*YOUR GOAL:* Each record that follows is to be transcribed exactly, excluding its images.

*Dataset excerpts:*
==*==
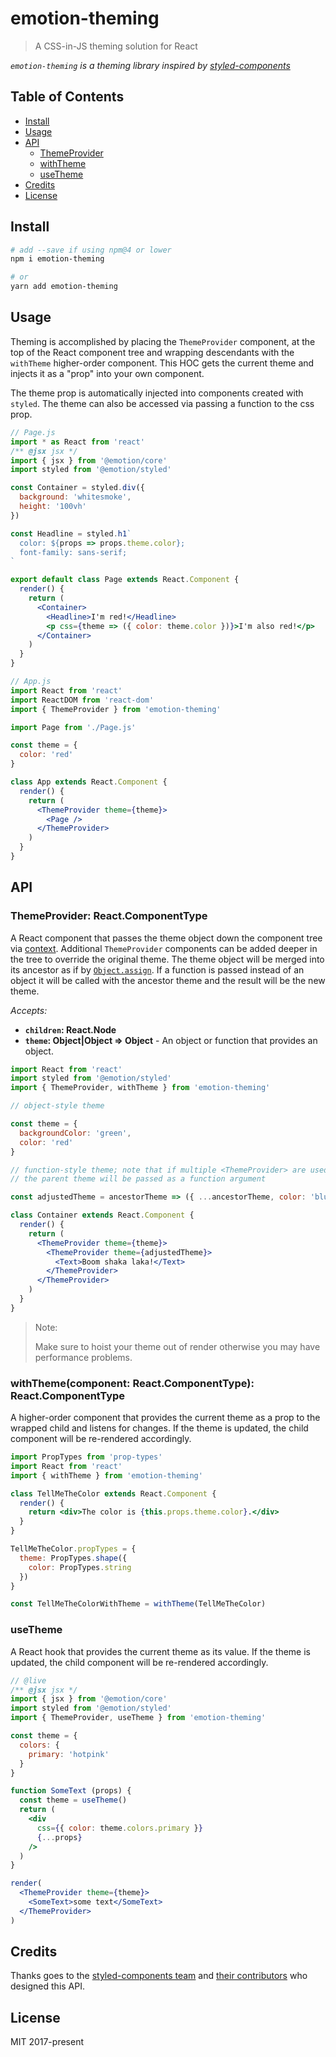 # emotion-theming

> A CSS-in-JS theming solution for React

_`emotion-theming` is a theming library inspired by [styled-components](https://github.com/styled-components/styled-components)_

## Table of Contents

- [Install](#install)
- [Usage](#usage)
- [API](#api)
  - [ThemeProvider](#themeprovider-reactcomponenttype)
  - [withTheme](#withthemecomponent-reactcomponenttype-reactcomponenttype)
  - [useTheme](#usetheme)
- [Credits](#credits)
- [License](#license)

## Install

```bash
# add --save if using npm@4 or lower
npm i emotion-theming

# or
yarn add emotion-theming
```

## Usage

Theming is accomplished by placing the `ThemeProvider` component, at the top of the React component tree and wrapping descendants with the `withTheme` higher-order component. This HOC gets the current theme and injects it as a "prop" into your own component.

The theme prop is automatically injected into components created with `styled`. The theme can also be accessed via passing a function to the css prop.

```jsx
// Page.js
import * as React from 'react'
/** @jsx jsx */
import { jsx } from '@emotion/core'
import styled from '@emotion/styled'

const Container = styled.div({
  background: 'whitesmoke',
  height: '100vh'
})

const Headline = styled.h1`
  color: ${props => props.theme.color};
  font-family: sans-serif;
`

export default class Page extends React.Component {
  render() {
    return (
      <Container>
        <Headline>I'm red!</Headline>
        <p css={theme => ({ color: theme.color })}>I'm also red!</p>
      </Container>
    )
  }
}

// App.js
import React from 'react'
import ReactDOM from 'react-dom'
import { ThemeProvider } from 'emotion-theming'

import Page from './Page.js'

const theme = {
  color: 'red'
}

class App extends React.Component {
  render() {
    return (
      <ThemeProvider theme={theme}>
        <Page />
      </ThemeProvider>
    )
  }
}
```

## API

### ThemeProvider: React.ComponentType

A React component that passes the theme object down the component tree via [context](https://reactjs.org/docs/context.html). Additional `ThemeProvider` components can be added deeper in the tree to override the original theme. The theme object will be merged into its ancestor as if by [`Object.assign`](https://developer.mozilla.org/en-US/docs/Web/JavaScript/Reference/Global_Objects/Object/assign). If a function is passed instead of an object it will be called with the ancestor theme and the result will be the new theme.

_Accepts:_

- **`children`: React.Node**
- **`theme`: Object|Object => Object** - An object or function that provides an object.

```jsx
import React from 'react'
import styled from '@emotion/styled'
import { ThemeProvider, withTheme } from 'emotion-theming'

// object-style theme

const theme = {
  backgroundColor: 'green',
  color: 'red'
}

// function-style theme; note that if multiple <ThemeProvider> are used,
// the parent theme will be passed as a function argument

const adjustedTheme = ancestorTheme => ({ ...ancestorTheme, color: 'blue' })

class Container extends React.Component {
  render() {
    return (
      <ThemeProvider theme={theme}>
        <ThemeProvider theme={adjustedTheme}>
          <Text>Boom shaka laka!</Text>
        </ThemeProvider>
      </ThemeProvider>
    )
  }
}
```

> Note:
>
> Make sure to hoist your theme out of render otherwise you may have performance problems.

### withTheme(component: React.ComponentType): React.ComponentType

A higher-order component that provides the current theme as a prop to the wrapped child and listens for changes. If the theme is updated, the child component will be re-rendered accordingly.

```jsx
import PropTypes from 'prop-types'
import React from 'react'
import { withTheme } from 'emotion-theming'

class TellMeTheColor extends React.Component {
  render() {
    return <div>The color is {this.props.theme.color}.</div>
  }
}

TellMeTheColor.propTypes = {
  theme: PropTypes.shape({
    color: PropTypes.string
  })
}

const TellMeTheColorWithTheme = withTheme(TellMeTheColor)
```

### useTheme

A React hook that provides the current theme as its value. If the theme is updated, the child component will be re-rendered accordingly.

```jsx
// @live
/** @jsx jsx */
import { jsx } from '@emotion/core'
import styled from '@emotion/styled'
import { ThemeProvider, useTheme } from 'emotion-theming'

const theme = {
  colors: {
    primary: 'hotpink'
  }
}

function SomeText (props) {
  const theme = useTheme()
  return (
    <div
      css={{ color: theme.colors.primary }}
      {...props}
    />
  )
}

render(
  <ThemeProvider theme={theme}>
    <SomeText>some text</SomeText>
  </ThemeProvider>
)
```

## Credits

Thanks goes to the [styled-components team](https://github.com/styled-components/styled-components) and [their contributors](https://github.com/styled-components/styled-components/graphs/contributors) who designed this API.

## License

MIT 2017-present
==*==
*ANSWER FOR THIS EXERCISE:*
 # emotion-theming

> A CSS-in-JS theming solution for React

_`emotion-theming` is a theming library inspired by [styled-components](https://github.com/styled-components/styled-components)_

## Table of Contents

- [Install](#install)
- [Usage](#usage)
- [API](#api)
  - [ThemeProvider](#themeprovider-reactcomponenttype)
  - [withTheme](#withthemecomponent-reactcomponenttype-reactcomponenttype)
  - [useTheme](#usetheme)
- [Credits](#credits)
- [License](#license)

## Install

```bash
# add --save if using npm@4 or lower
npm i emotion-theming

# or
yarn add emotion-theming
```

## Usage

Theming is accomplished by placing the `ThemeProvider` component, at the top of the React component tree and wrapping descendants with the `withTheme` higher-order component. This HOC gets the current theme and injects it as a "prop" into your own component.

The theme prop is automatically injected into components created with `styled`. The theme can also be accessed via passing a function to the css prop.

```jsx
// Page.js
import * as React from 'react'
/** @jsx jsx */
import { jsx } from '@emotion/core'
import styled from '@emotion/styled'

const Container = styled.div({
  background: 'whitesmoke',
  height: '100vh'
})

const Headline = styled.h1`
  color: ${props => props.theme.color};
  font-family: sans-serif;
`

export default class Page extends React.Component {
  render() {
    return (
      <Container>
        <Headline>I'm red!</Headline>
        <p css={theme => ({ color: theme.color })}>I'm also red!</p>
      </Container>
    )
  }
}

// App.js
import React from 'react'
import ReactDOM from 'react-dom'
import { ThemeProvider } from 'emotion-theming'

import Page from './Page.js'

const theme = {
  color: 'red'
}

class App extends React.Component {
  render() {
    return (
      <ThemeProvider theme={theme}>
        <Page />
      </ThemeProvider>
    )
  }
}
```

## API

### ThemeProvider: React.ComponentType

A React component that passes the theme object down the component tree via [context](https://reactjs.org/docs/context.html). Additional `ThemeProvider` components can be added deeper in the tree to override the original theme. The theme object will be merged into its ancestor as if by [`Object.assign`](https://developer.mozilla.org/en-US/docs/Web/JavaScript/Reference/Global_Objects/Object/assign). If a function is passed instead of an object it will be called with the ancestor theme and the result will be the new theme.

_Accepts:_

- **`children`: React.Node**
- **`theme`: Object|Object => Object** - An object or function that provides an object.

```jsx
import React from 'react'
import styled from '@emotion/styled'
import { ThemeProvider, withTheme } from 'emotion-theming'

// object-style theme

const theme = {
  backgroundColor: 'green',
  color: 'red'
}

// function-style theme; note that if multiple <ThemeProvider> are used,
// the parent theme will be passed as a function argument

const adjustedTheme = ancestorTheme => ({ ...ancestorTheme, color: 'blue' })

class Container extends React.Component {
  render() {
    return (
      <ThemeProvider theme={theme}>
        <ThemeProvider theme={adjustedTheme}>
          <Text>Boom shaka laka!</Text>
        </ThemeProvider>
      </ThemeProvider>
    )
  }
}
```

> Note:
>
> Make sure to hoist your theme out of render otherwise you may have performance problems.

### withTheme(component: React.ComponentType): React.ComponentType

A higher-order component that provides the current theme as a prop to the wrapped child and listens for changes. If the theme is updated, the child component will be re-rendered accordingly.

```jsx
import PropTypes from 'prop-types'
import React from 'react'
import { withTheme } from 'emotion-theming'

class TellMeTheColor extends React.Component {
  render() {
    return <div>The color is {this.props.theme.color}.</div>
  }
}

TellMeTheColor.propTypes = {
  theme: PropTypes.shape({
    color: PropTypes.string
  })
}

const TellMeTheColorWithTheme = withTheme(TellMeTheColor)
```

### useTheme

A React hook that provides the current theme as its value. If the theme is updated, the child component will be re-rendered accordingly.

```jsx
// @live
/** @jsx jsx */
import { jsx } from '@emotion/core'
import styled from '@emotion/styled'
import { ThemeProvider, useTheme } from 'emotion-theming'

const theme = {
  colors: {
    primary: 'hotpink'
  }
}

function SomeText (props) {
  const theme = useTheme()
  return (
    <div
      css={{ color: theme.colors.primary }}
      {...props}
    />
  )
}

render(
  <ThemeProvider theme={theme}>
    <SomeText>some text</SomeText>
  </ThemeProvider>
)
```

## Credits

Thanks goes to the [styled-components team](https://github.com/styled-components/styled-components) and [their contributors](https://github.com/styled-components/styled-components/graphs/contributors) who designed this API.

## License

MIT 2017-present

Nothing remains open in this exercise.